Authors: Jon Grilz
Tags: #Thrillers, #Mystery, #Literature & Fiction, #Suspense, #Thriller & Suspense
Perez took a minute to let it all come together in his mind, but it still didn’t quite click. It seemed too much like coincidence, and he didn’t like that one bit. “Did Charlie mention Drumlins’?”
“I don’t think so. Dina was the one who kept talking about it.” Nikki paused. “Wait..now that I think about it, Charlie might have guessed Drumlin instead of Drummond.”
“Jesus,” Perez said as he swung his car door open and stepped out of the vehicle. He knew Nikki was right on his heels; he didn’t bother to turn, but he could hear her hustling to keep up with his beeline to the explosion site. “You’re telling me Charlie Kelly, the spook with the vendetta, mentions a specific location in town, and you didn’t think to look into it?”
“Boss, it was a co—”
Perez glared back at her and cut her, his glare daring her to finish the word.

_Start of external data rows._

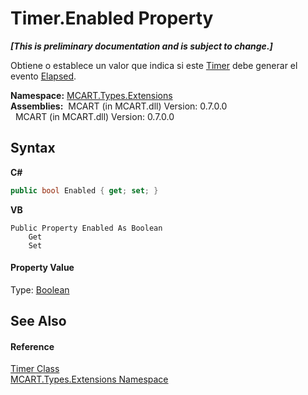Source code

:# Timer.Enabled Property 
 _**\[This is preliminary documentation and is subject to change.\]**_

Obtiene o establece un valor que indica si este <a href="f7e4d0c4-55da-03e6-3762-77b06b9b3a64">Timer</a> debe generar el evento <a href="http://msdn2.microsoft.com/es-es/library/4bz73xt3" target="_blank">Elapsed</a>.

**Namespace:**&nbsp;<a href="a8e71047-44e0-7000-43f0-67a6f5b9758c">MCART.Types.Extensions</a><br />**Assemblies:**&nbsp;&nbsp;MCART (in MCART.dll) Version: 0.7.0.0<br />&nbsp;&nbsp;MCART (in MCART.dll) Version: 0.7.0.0<br />

## Syntax

**C#**<br />
``` C#
public bool Enabled { get; set; }
```

**VB**<br />
``` VB
Public Property Enabled As Boolean
	Get
	Set
```


#### Property Value
Type: <a href="http://msdn2.microsoft.com/es-es/library/a28wyd50" target="_blank">Boolean</a>

## See Also


#### Reference
<a href="f7e4d0c4-55da-03e6-3762-77b06b9b3a64">Timer Class</a><br /><a href="a8e71047-44e0-7000-43f0-67a6f5b9758c">MCART.Types.Extensions Namespace</a><br />
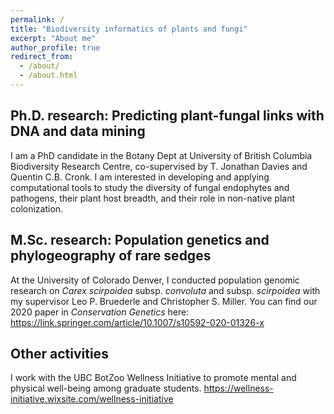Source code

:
 ```yaml
---
permalink: /
title: "Biodiversity informatics of plants and fungi"
excerpt: "About me"
author_profile: true
redirect_from: 
  - /about/
  - /about.html
---
```


Ph.D. research: Predicting plant-fungal links with DNA and data mining
------
I am a PhD candidate in the Botany Dept at University of British Columbia Biodiversity Research Centre, co-supervised by T. Jonathan Davies and Quentin C.B. Cronk. I am interested in developing and applying computational tools to study the diversity of fungal endophytes and pathogens, their plant host breadth, and their role in non-native plant colonization.

M.Sc. research: Population genetics and phylogeography of rare sedges
------
At the University of Colorado Denver, I conducted population genomic research on <i> Carex scirpoidea </i> subsp. <i> convoluta </i> and subsp. <i> scirpoidea </i> with my supervisor Leo P. Bruederle and Christopher S. Miller.
  You can find our 2020 paper in <i> Conservation Genetics </i> here: <a>https://link.springer.com/article/10.1007/s10592-020-01326-x</a>

Other activities
------
I work with the UBC BotZoo Wellness Initiative to promote mental and physical well-being among graduate students.
<a>https://wellness-initiative.wixsite.com/wellness-initiative</a>

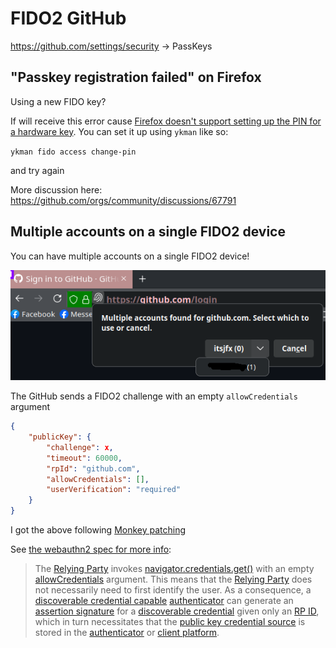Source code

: # FIDO2 GitHub

<https://github.com/settings/security> -> PassKeys
## "Passkey registration failed" on Firefox

Using a new FIDO key?

If will receive this error cause [Firefox doesn't support setting up the PIN for a hardware key](https://www.yubico.com/blog/firefox-support-for-fido2-authenticators-is-here/). You can set it up using `ykman` like so:

`ykman fido access change-pin`

and try again


More discussion here: <https://github.com/orgs/community/discussions/67791>

## Multiple accounts on a single FIDO2 device

You can have multiple accounts on a single FIDO2 device!

![](../assets/fido2-github-multiple-accounts.png)

The GitHub sends a FIDO2 challenge with an empty `allowCredentials` argument
```json
{
    "publicKey": {
        "challenge": x,
        "timeout": 60000,
        "rpId": "github.com",
        "allowCredentials": [],
        "userVerification": "required"
    }
}
```

I got the above following [Monkey patching](../javascript/README.md#monkey-patching)

See [the webauthn2 spec for more info](https://www.w3.org/TR/webauthn-2/#client-side):
> The [Relying Party](https://www.w3.org/TR/webauthn-2/#relying-party) invokes [navigator.credentials.get()](https://w3c.github.io/webappsec-credential-management/#dom-credentialscontainer-get) with an empty [allowCredentials](https://www.w3.org/TR/webauthn-2/#dom-publickeycredentialrequestoptions-allowcredentials) argument. This means that the [Relying Party](https://www.w3.org/TR/webauthn-2/#relying-party) does not necessarily need to first identify the user.
> As a consequence, a [discoverable credential capable](https://www.w3.org/TR/webauthn-2/#discoverable-credential-capable) [authenticator](https://www.w3.org/TR/webauthn-2/#authenticator) can generate an [assertion signature](https://www.w3.org/TR/webauthn-2/#assertion-signature) for a [discoverable credential](https://www.w3.org/TR/webauthn-2/#discoverable-credential) given only an [RP ID](https://www.w3.org/TR/webauthn-2/#rp-id), which in turn necessitates that the [public key credential source](https://www.w3.org/TR/webauthn-2/#public-key-credential-source) is stored in the [authenticator](https://www.w3.org/TR/webauthn-2/#authenticator) or [client platform](https://www.w3.org/TR/webauthn-2/#client-platform).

“Besides,” Nikki said, “this place is a dump. It’s been abandoned for years, and we’ve never been called here. How was I supposed to know that Charlie was going to draw a trivia card with a question he could link to this place?”
Perez stopped and turned, taking two quick steps back toward his partner, who stopped dead in her tracks. They had drawn the attention of a few firefighters cleaning up equipment, but Perez didn’t care. “Did you see the card?”
“No, but—”
“Then how do you know that was really the question on there? This guy’s whole life is counterintelligence. His whole fucking life is a lie, regardless of what his file says about him always telling the damn truth.”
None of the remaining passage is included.